Эта жизнь кончилась в 29–м году, когда родителей Моти раскулачили и сослали с тремя детьми, из которых старшей была Мотя, на Северный Урал. Привезли их в сентябре в лес, выгрузили и велели строиться. Шел дождь со снегом, кричали бабы, плакали дети. Кое–как вырыли землянки, слепили печки. Скотины не было, кормить детей нечем. В первый же год умерла средняя девочка. Отец с матерью пошли работать на лесоповал, а Мотя оставалась за хозяйку.

–  Скучно там, — говорила Мотя, — лето дождливое, короткое, зима лютая, школы не было. Мать с отцом работают с утра до ночи, а я братишку нянчу, печку топлю, воду из снега гоню, а в землянке сыро, грязно, дымно, а ребят по соседству мало, да все тоже с утра до ночи работают. Темнеет рано, керосину нет, сижу с лучиной да с коптилкой, а братишка всё простужается да кашляет.
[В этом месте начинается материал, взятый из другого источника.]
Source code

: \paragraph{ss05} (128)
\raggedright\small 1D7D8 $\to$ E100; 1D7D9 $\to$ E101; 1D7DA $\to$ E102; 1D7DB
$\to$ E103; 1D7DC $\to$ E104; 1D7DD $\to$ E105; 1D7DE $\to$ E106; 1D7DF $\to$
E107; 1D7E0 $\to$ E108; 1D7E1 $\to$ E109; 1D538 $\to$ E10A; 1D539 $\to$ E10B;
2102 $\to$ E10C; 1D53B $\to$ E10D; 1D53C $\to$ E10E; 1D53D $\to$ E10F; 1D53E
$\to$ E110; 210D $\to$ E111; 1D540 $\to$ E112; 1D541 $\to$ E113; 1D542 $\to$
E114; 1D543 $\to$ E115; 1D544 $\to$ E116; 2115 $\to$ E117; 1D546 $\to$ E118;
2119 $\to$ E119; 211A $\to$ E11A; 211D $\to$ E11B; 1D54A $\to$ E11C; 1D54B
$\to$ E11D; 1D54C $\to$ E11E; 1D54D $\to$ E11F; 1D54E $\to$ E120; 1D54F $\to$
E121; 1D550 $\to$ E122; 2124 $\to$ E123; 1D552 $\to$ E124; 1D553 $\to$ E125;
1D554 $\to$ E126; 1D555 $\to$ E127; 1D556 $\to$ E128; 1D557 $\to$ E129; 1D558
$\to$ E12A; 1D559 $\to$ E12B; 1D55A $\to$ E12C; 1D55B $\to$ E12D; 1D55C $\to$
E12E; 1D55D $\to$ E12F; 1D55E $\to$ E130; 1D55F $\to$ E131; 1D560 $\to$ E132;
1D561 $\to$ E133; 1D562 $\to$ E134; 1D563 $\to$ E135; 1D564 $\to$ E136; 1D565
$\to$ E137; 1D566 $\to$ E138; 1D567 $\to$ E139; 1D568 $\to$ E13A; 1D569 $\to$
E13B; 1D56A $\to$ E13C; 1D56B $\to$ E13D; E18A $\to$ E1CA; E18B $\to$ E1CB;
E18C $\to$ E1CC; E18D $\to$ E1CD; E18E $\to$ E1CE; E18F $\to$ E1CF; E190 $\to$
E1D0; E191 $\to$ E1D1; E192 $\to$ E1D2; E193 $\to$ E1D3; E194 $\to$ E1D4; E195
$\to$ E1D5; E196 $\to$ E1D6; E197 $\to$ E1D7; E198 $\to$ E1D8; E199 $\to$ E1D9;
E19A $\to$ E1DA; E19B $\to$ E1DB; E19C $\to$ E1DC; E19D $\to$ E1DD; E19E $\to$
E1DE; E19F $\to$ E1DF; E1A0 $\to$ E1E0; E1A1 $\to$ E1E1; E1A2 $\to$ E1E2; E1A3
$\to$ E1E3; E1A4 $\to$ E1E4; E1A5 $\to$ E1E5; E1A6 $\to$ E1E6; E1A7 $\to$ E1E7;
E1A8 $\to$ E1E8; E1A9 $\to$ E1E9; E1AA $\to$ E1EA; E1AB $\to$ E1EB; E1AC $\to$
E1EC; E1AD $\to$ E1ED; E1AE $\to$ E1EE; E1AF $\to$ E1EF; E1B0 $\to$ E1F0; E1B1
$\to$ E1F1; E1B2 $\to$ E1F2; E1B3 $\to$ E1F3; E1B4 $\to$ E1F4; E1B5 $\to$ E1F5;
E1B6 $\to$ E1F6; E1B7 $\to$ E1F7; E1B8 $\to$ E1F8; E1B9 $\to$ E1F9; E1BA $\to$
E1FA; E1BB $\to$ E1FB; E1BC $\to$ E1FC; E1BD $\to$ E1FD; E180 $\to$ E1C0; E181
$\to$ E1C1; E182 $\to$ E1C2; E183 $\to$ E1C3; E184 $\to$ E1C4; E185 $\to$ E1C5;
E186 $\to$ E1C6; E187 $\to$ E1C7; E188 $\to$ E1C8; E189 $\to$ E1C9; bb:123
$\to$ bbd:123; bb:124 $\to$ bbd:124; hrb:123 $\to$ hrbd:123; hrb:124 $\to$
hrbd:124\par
Так Мотя прожила до 1935 года, и исполнилось ей семнадцать лет, но паспорта ей не дали, как и всем раскулаченным. В доме было плохо, отец мрачный ходил, как туча. А мать и младший братишка всё болели. Мотя стала с отцом на лесоповале работать, а мать дома с братишкой. А в 1935 году, после убийства Кирова, отец напился пьяный да и скажи: «Всех бы их, начальников, неплохо перебить, чтобы народ не мучили».
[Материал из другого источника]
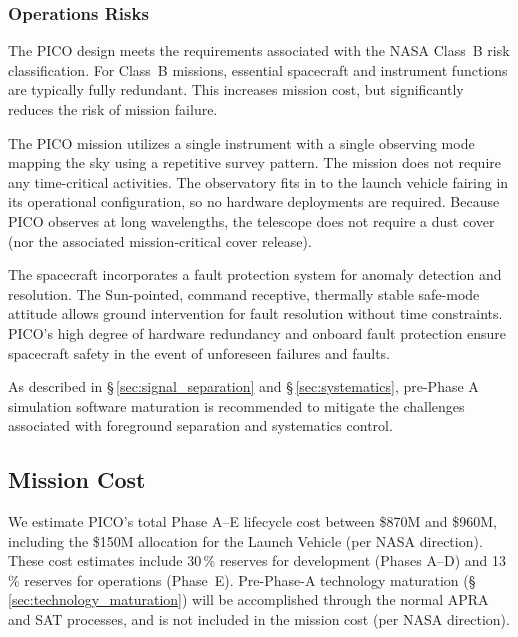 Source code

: \subsubsection{Operations Risks}
\label{sec:operations_risks} %

The PICO design meets the requirements associated with the NASA
Class~B risk classification. For Class~B missions, essential
spacecraft and instrument functions are typically fully
redundant. This increases mission cost, but significantly reduces the
risk of mission failure.

The PICO mission utilizes a single instrument with a single observing
mode mapping the sky using a repetitive survey pattern. The mission
does not require any time-critical activities. The observatory fits in
to the launch vehicle fairing in its operational configuration, so no
hardware deployments are required. Because PICO observes at long
wavelengths, the telescope does not require a dust cover (nor the
associated mission-critical cover release).

The spacecraft incorporates a fault protection system for anomaly
detection and resolution. The Sun-pointed, command receptive,
thermally stable safe-mode attitude allows ground intervention for
fault resolution without time constraints. PICO's high degree of
hardware redundancy and onboard fault protection ensure spacecraft
safety in the event of unforeseen failures and faults.

As described in \S\,\ref{sec:signal_separation} and
\S\,\ref{sec:systematics}, pre-Phase A simulation software maturation
is recommended to mitigate the challenges associated with foreground
separation and systematics control.


\subsection{Mission Cost}
\label{sec:mission_cost} %
%
%

We estimate PICO's total Phase A--E lifecycle cost between \$870M and
\$960M, including the \$150M allocation for the Launch Vehicle (per
NASA direction). These cost estimates include 30\,\% reserves for
development (Phases A--D) and 13\,\% reserves for operations
(Phase~E). Pre-Phase-A technology maturation
(\S\,\ref{sec:technology_maturation}) will be accomplished through the
normal APRA and SAT processes, and is not included in the mission cost
(per NASA direction).

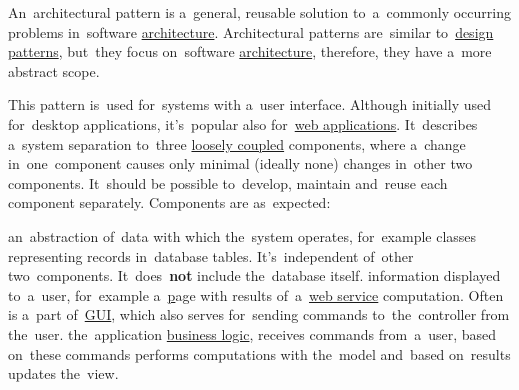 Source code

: \label{architecturalpatterns}
An~architectural pattern is a~general, reusable solution to~a~commonly occurring problems in~software \hyperref[architecturedesign]{architecture}.
Architectural patterns are~similar to~\hyperref[designpatterns]{design patterns}, but~they focus on~software \hyperref[architecturedesign]{architecture}, therefore, they have a~more abstract scope.

\label{mvc}
This pattern is~used for~systems with a~user interface.
Although initially used for~desktop applications, it's~popular also for~\hyperref[webserviceapplication]{web applications}.
It~describes a~system separation to~three \hyperref[loosetightcoupling]{loosely coupled} components, where a~change in~one~component causes only minimal (ideally none) changes in~other two components.
It~should be possible to~develop, maintain and~reuse each component separately.
Components are as~expected:
\begin{itemize}
     an~abstraction of~data with which the~system operates, for~example classes representing records in~database tables.
             It's~independent of~other two~components.
          \warningnonl It~does~\textbf{not} include the~database itself.
     information displayed to~a~user, for~example a~\hyperref[web] page with results of~a~\hyperref[webserviceapplication]{web service} computation.
             Often is a~part of~\hyperref[shellcligui]{GUI}, which also serves for~sending commands to~the~controller from the~user.
     the~application \hyperref[businesslogic]{business logic}, receives commands from~a~user, based on~these commands performs computations with the~model and~based on~results updates the~view.
\end{itemize}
Ну, естественно, забрали отца, а мать всё кашляла, кашляла, да в прошлую зиму оба с братом и померли.

–  Так мне тошно стало, так скучно, что решила я к бабушке в село свое убежать. Паспорта не было, денег не было. Ранней весной в 1936 году собралась я. Две пары обуви себе приготовила, сухарей насушила и пошла пешком.

За три месяца Мотя прошла почти две тысячи километров. Ночевала по деревням, а то и в копне. Как–то, еще в начале пути, в лесу заночевала, уснула крепко да в утренние заморозки щеки и отморозила. Одни ботинки сразу же развалились, потом, если дорога была сносная, — шла босиком. По деревням где Христа ради кормили, а где подрабатывала. И дошла. Бабушка от страха и радости всё плакала, кормила ее, ласкала, ноги теплым салом мазала, спала с ней в одной постели, на улицу не пускала — боялась… Да всё равно узнали. Только и прожила она с бабушкой неделю, а потом пришли да и забрали.
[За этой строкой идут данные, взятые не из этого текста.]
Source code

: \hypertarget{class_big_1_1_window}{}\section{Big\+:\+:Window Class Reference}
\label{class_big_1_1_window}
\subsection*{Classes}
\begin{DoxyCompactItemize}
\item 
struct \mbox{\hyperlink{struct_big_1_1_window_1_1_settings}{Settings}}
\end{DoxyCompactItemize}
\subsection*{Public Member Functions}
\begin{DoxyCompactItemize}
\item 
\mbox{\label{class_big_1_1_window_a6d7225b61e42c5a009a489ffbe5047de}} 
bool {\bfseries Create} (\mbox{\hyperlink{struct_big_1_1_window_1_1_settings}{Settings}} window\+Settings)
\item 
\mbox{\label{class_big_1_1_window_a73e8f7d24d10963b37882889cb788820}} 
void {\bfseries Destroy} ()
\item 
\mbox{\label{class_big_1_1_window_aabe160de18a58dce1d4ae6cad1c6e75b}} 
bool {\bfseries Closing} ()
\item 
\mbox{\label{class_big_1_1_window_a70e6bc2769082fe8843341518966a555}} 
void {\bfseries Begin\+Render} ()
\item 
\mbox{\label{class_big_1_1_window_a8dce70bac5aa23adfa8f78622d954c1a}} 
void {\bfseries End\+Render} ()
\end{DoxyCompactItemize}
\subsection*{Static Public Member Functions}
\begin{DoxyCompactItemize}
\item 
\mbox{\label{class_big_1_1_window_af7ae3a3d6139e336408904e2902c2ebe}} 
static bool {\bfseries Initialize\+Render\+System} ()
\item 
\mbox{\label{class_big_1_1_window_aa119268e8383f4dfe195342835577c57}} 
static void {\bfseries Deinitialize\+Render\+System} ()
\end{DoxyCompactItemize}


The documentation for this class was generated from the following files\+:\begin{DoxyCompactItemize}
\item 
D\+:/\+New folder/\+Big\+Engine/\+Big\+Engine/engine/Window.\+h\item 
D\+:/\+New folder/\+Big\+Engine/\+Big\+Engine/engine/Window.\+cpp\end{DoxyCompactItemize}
–  Ну, всё равно я не жалею, что убежала. В лагере людей много, кино бывает, хуже не будет!

Да, бедная, милая Мотя! Тебе — хуже не будет, некуда. Так я стала жить в камере № 105 и ждать приговора. Прожила я в ней три месяца; успела приглядеться и более или менее разобраться в ее обитателях.

На сто женщин нашей камеры была одна старуха эсерка, две грузинские меньшевички и две троцкистки. Все они ходили по тюрьмам и ссылкам от восьми до пятнадцати лет. Сейчас их привезли из политизоляторов на переследствие. Для этих людей вопрос отношения к правительству, и особенно к ГПУ, был давно решен: это были враги, с которыми нужно было бороться. Для троцкисток самым главным врагом был Сталин, которого они называли «папуля» и спрашивали, издеваясь над нами: почему «папуля» вам не помогает, ведь вы его так любите?

Эсерка и меньшевички Сталина просто презирали и считали тупицей, а ненавидели Ленина, который, по их мнению, уничтожил демократию и тем открыл дорогу всякому беззаконию.

1937 год, с их точки зрения, был только деталью. Отчасти они ему были даже рады, потому что сбывались их самые мрачные предсказания.

Им было морально легче: всё было ясно, всё стояло на своих местах. Легче им было еще и потому, что они привыкли к тюрьме, втянулись в ее страшный быт. С волей у них уже оборвались связи, у них не было ни детей, ни родителей, а мужья их давно погибли или, как и они, странствовали по тюрьмам.

Обо всех городах они судили с точки зрения тюрьмы. Например:

–  Вам нравится Орел?

–  Что вы! Каменные полы и прогулочные огорожены высоким забором.

–  А Самара?

–  Город неплохой, но в бане дают мыться всего пятнадцать минут.

Они умели отстаивать свои права, знали все законы, и тюремное начальство их побаивалось. Им сразу выписывали диетпитание, если они нуждались, направляли в больницу. О политике они говорили как о деле совершенно ясном: революция погибла десять лет назад (меньшевички и эсерка говорили, что пятнадцать), страна идет к краху, и чем скорее он наступит, тем лучше.

Они смеялись, когда им рассказывали о глупостях, которые делают руководители хозяйства (я им не рассказывала, как в Ташкенте изобретали машину, которая десять лет работала в Невеле). Они были уверены, что, если разразится война, советская власть рухнет, как карточный домик.